Thinking outside the box is supposed to mean confronting problems in atypical ways, thinking creatively and freely, and encouraging frequent challenges to the status quo. Outside-the-box thinking, in the creative words of Harvard Business School professor Francesca Gino, is "constructive nonconformity" behavior. This is behavior that deviates from organizational norms or common expectations, to the benefit of the organization.
Gino's research confirms that out-of-the-box behavior is rarer than you might think. In a study of 1,000 employees in a variety of industries, fewer than 10% said that they worked in firms that encouraged nonconformity or thinking outside the box. Additionally, the Harvard Business Review conducted an internal study asking employees how often they saw senior leaders challenge the status quo or ask their teams to think outside the box. Only 29% said "often" or "always," 42% said "never" or "almost never," and 32% said "sometimes."
While the urge to get outside the box is strong--we've been working with companies on pushing their growth and innovation agendas more than almost anything else recently--the disconnect between what we say and what we do in challenging the status quo and embracing creativity is stunning.
Here's how we can nurture the ability to look at things differently and encourage constructive nonconformity:
- Question the status quo regularly.

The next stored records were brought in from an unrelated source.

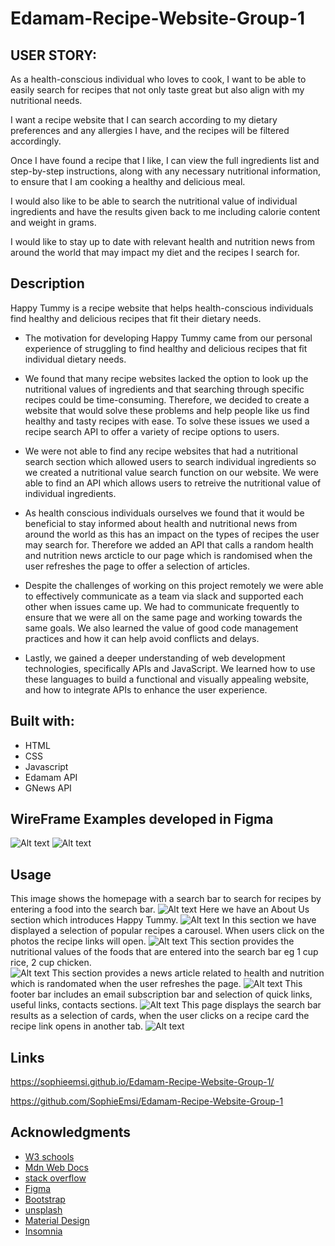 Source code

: # Edamam-Recipe-Website-Group-1

## USER STORY:
As a health-conscious individual who loves to cook, I want to be able to easily search for recipes that not only taste great but also align with my nutritional needs.

I want a recipe website that I can search according to my dietary preferences and any allergies I have, and the recipes will be filtered accordingly.

Once I have found a recipe that I like, I can view the full ingredients list and step-by-step instructions, along with any necessary nutritional information, to ensure that I am cooking a healthy and delicious meal.

I would also like to be able to search the nutritional value of individual ingredients and have the results given back to me including calorie content and weight in grams.

I would like to stay up to date with relevant health and nutrition news from around the world that may impact my diet and the recipes I search for.


## Description

Happy Tummy is a recipe website that helps health-conscious individuals find healthy and delicious recipes that fit their dietary needs.

- The motivation for developing Happy Tummy came from our personal experience of struggling to find healthy and delicious recipes that fit individual dietary needs.

- We found that many recipe websites lacked the option to look up the nutritional values of ingredients and that searching through specific recipes could be time-consuming. Therefore, we decided to create a website that would solve these problems and help people like us find healthy and tasty recipes with ease. To solve these issues we used a recipe search API to offer a variety of recipe options to users.

- We were not able to find any recipe websites that had a nutritional search section which allowed users to search individual ingredients so we created a nutritional value search function on our website. We were able to find an API which allows users to retreive the nutritional value of individual ingredients.

- As health conscious individuals ourselves we found that it would be beneficial to stay informed about health and nutritional news from around the world as this has an impact on the types of recipes the user may search for. Therefore we added an API that calls a random health and nutrition news arcticle to our page which is randomised when the user refreshes the page to offer a selection of articles.

- Despite the challenges of working on this project remotely we were able to effectively communicate as a team via slack and supported each other when issues came up. We had to communicate frequently to ensure that we were all on the same page and working towards the same goals. We also learned the value of good code management practices and how it can help avoid conflicts and delays.

- Lastly, we gained a deeper understanding of web development technologies, specifically APIs and JavaScript. We learned how to use these languages to build a functional and visually appealing website, and how to integrate APIs to enhance the user experience.

## Built with:
* HTML
* CSS
* Javascript
* Edamam API
* GNews API

## WireFrame Examples developed in Figma
![Alt text](Assets/Images/Screenshot%202023-04-27%20at%2019.10.58.png)
![Alt text](Assets/Images/Screenshot%202023-04-27%20at%2019.11.41.png)

## Usage
This image shows the homepage with a search bar to search for recipes by entering a food into the search bar.
![Alt text](Assets/Images/Screenshot%202023-04-26%20at%2020.06.47.png)
Here we have an About Us section which introduces Happy Tummy.
![Alt text](Assets/Images/AboutSection.png)
In this section we have displayed a selection of popular recipes a carousel. When users click on the photos the recipe links will open.
![Alt text](Assets/Images/Screenshot%202023-04-26%20at%2020.07.38.png)
This section provides the nutritional values of the foods that are entered into the search bar eg 1 cup rice, 2 cup chicken.  
![Alt text](Assets/Images/NutritionalValue.png)
This section provides a news article related to health and nutrition which is randomated when the user refreshes the page.
![Alt text](Assets/Images/Screenshot%202023-04-27%20at%2014.27.19.png)
This footer bar includes an email subscription bar and selection of quick links, useful links, contacts sections.
![Alt text](Assets/Images/Screenshot%202023-04-26%20at%2020.08.05.png)
This page displays the search bar results as a selection of cards, when the user clicks on a recipe card the recipe link opens in another tab.
![Alt text](Assets/Images/RecipeSearch.png)


## Links

https://sophieemsi.github.io/Edamam-Recipe-Website-Group-1/

https://github.com/SophieEmsi/Edamam-Recipe-Website-Group-1

## Acknowledgments
* [W3 schools](https://www.w3schools.com)
* [Mdn Web Docs](https://developer.mozilla.org/en-US/docs/Web/JavaScript)
* [stack overflow](https://stackoverflow.com/)
* [Figma](https://www.figma.com)
* [Bootstrap](https://getbootstrap.com/)
* [unsplash](https://unsplash.com/photos/hgGplX3PFBg)
* [Material Design](https://m2.material.io/design/color/the-color-system.html#tools-for-picking-colors)
* [Insomnia](https://insomnia.rest/)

Make nonconformity the expected conversation. Ask "Why?" "How might we...?" and "What if...?" Put apparent conflicting issues side by side and begin to solve for them as a team. Conventional wisdom might say resolving conflicting issues isn't possible, but if you challenge "the way we do it today," you'll come up with new thinking. Here's an example activity: Give your people the opportunity to imagine they work for your competitor, and their job is to attack your organization where you are most vulnerable. This is a great way to challenge the strategic status quo and identify new issues from a different perspective.

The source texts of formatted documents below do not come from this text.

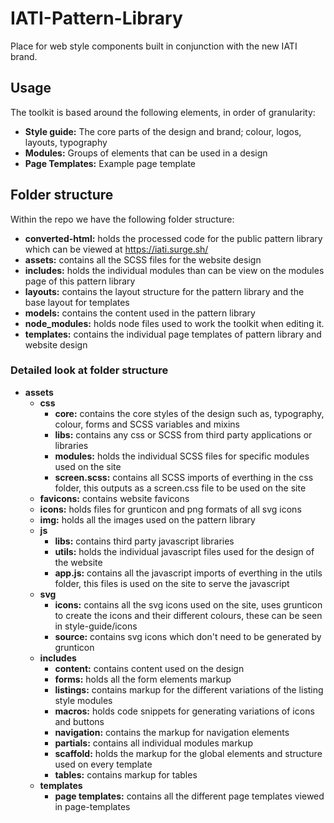 # IATI-Pattern-Library
Place for web style components built in conjunction with the new IATI brand.

## Usage
The toolkit is based around the following elements, in order of granularity:
- **Style guide:** The core parts of the design and brand; colour, logos, layouts, typography
- **Modules:** Groups of elements that can be used in a design
- **Page Templates:** Example page template

## Folder structure
Within the repo we have the following folder structure:
- **converted-html:** holds the processed code for the public pattern library which can be viewed at https://iati.surge.sh/
- **assets:** contains all the SCSS files for the website design
- **includes:** holds the individual modules than can be view on the modules page of this pattern library
- **layouts:** contains the layout structure for the pattern library and the base layout for templates
- **models:** contains the content used in the pattern library
- **node_modules:** holds node files used to work the toolkit when editing it.
- **templates:** contains the individual page templates of pattern library and website design

### Detailed look at folder structure
- **assets**
    - **css**
        - **core:** contains the core styles of the design such as, typography, colour, forms and SCSS variables and mixins
        - **libs:** contains any css or SCSS from third party applications or libraries
        - **modules:** holds the individual SCSS files for specific modules used on the site
        - **screen.scss:** contains all SCSS imports of everthing in the css folder, this outputs as a screen.css file to be used on the site
    - **favicons:** contains website favicons
    - **icons:** holds files for grunticon and png formats of all svg icons
    - **img:** holds all the images used on the pattern library
    - **js**
        - **libs:** contains third party javascript libraries
        - **utils:** holds the individual javascript files used for the design of the website
        - **app.js:** contains all the javascript imports of everthing in the utils folder, this files is used on the site to serve the javascript
    - **svg**
        - **icons:** contains all the svg icons used on the site, uses grunticon to create the icons and their different colours, these can be seen in style-guide/icons
        - **source:** contains svg icons which don't need to be generated by grunticon
    - **includes**
        - **content:** contains content used on the design
        - **forms:** holds all the form elements markup
        - **listings:** contains markup for the different variations of the listing style modules
        - **macros:** holds code snippets for generating variations of icons and buttons
        - **navigation:** contains the markup for navigation elements
        - **partials:** contains all individual modules markup
        - **scaffold:** holds the markup for the global elements and structure used on every template
        - **tables:** contains markup for tables
    - **templates**
        - **page templates:** contains all the different page templates viewed in page-templates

- Take a wider perspective and oscillate between uncommon content! Breakthrough thinking and creativity often come from making uncommon connections. Keep widening the lens aperture to take in different and broader perspectives that could make sense. The key is to oscillate between seemingly unrelated topics, concepts, or issues to find the uncommon connection that causes a different view or an idea to move "outside the box." Don't discount anything as unrelated or unconnected.
- Draw a picture as a team. Draw a picture of your challenge and possible ways to solve it. You don't have to be Da Vinci. Drawing engages your right brain and can release the hold your logical left brain has on thinking about the issue or "the box" the same way. Metaphors are also very powerful tools for holding a lot of information in a small amount of space. The key is to engage your team in the process of visual thinking and visual iteration to encourage different views about how a solution could take a new path.

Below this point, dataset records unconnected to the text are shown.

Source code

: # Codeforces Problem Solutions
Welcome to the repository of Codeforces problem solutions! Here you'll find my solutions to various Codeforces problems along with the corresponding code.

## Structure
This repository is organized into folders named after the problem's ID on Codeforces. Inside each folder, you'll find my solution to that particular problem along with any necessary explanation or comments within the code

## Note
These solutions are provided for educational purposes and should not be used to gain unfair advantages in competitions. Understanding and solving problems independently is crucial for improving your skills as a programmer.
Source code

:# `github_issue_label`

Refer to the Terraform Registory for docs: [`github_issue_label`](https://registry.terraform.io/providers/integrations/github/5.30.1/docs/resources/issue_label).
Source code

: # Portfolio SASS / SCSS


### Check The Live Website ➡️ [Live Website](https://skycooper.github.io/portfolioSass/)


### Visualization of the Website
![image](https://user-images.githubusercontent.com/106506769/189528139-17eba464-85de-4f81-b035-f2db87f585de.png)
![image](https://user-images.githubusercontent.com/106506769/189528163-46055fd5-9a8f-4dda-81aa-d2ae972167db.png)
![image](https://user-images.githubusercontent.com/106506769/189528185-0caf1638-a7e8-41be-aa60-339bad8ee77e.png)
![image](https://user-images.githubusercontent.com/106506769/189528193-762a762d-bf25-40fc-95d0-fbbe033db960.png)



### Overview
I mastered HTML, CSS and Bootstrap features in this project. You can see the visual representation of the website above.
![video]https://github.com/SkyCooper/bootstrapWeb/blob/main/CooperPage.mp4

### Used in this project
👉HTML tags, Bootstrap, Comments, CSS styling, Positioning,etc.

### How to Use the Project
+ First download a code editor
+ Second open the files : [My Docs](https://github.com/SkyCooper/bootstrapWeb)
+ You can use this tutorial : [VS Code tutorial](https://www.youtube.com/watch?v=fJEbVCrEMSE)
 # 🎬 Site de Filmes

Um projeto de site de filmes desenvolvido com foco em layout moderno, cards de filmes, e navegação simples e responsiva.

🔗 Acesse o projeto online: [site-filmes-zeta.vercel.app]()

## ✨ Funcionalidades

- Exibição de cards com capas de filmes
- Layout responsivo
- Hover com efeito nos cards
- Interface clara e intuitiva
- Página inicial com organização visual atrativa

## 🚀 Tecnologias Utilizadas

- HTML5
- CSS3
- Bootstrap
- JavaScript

A simple exercise you can try is asking everyone to draw a picture of what "thinking outside the box" looks like to them. Then compare your pictures and explain them to each other. Discuss which aspects of the pictures have energy, excitement, or possibility, and merge these into one new image to represent how to act in a creative new way.
What does thinking outside the box mean to you and how do you encourage it with your team?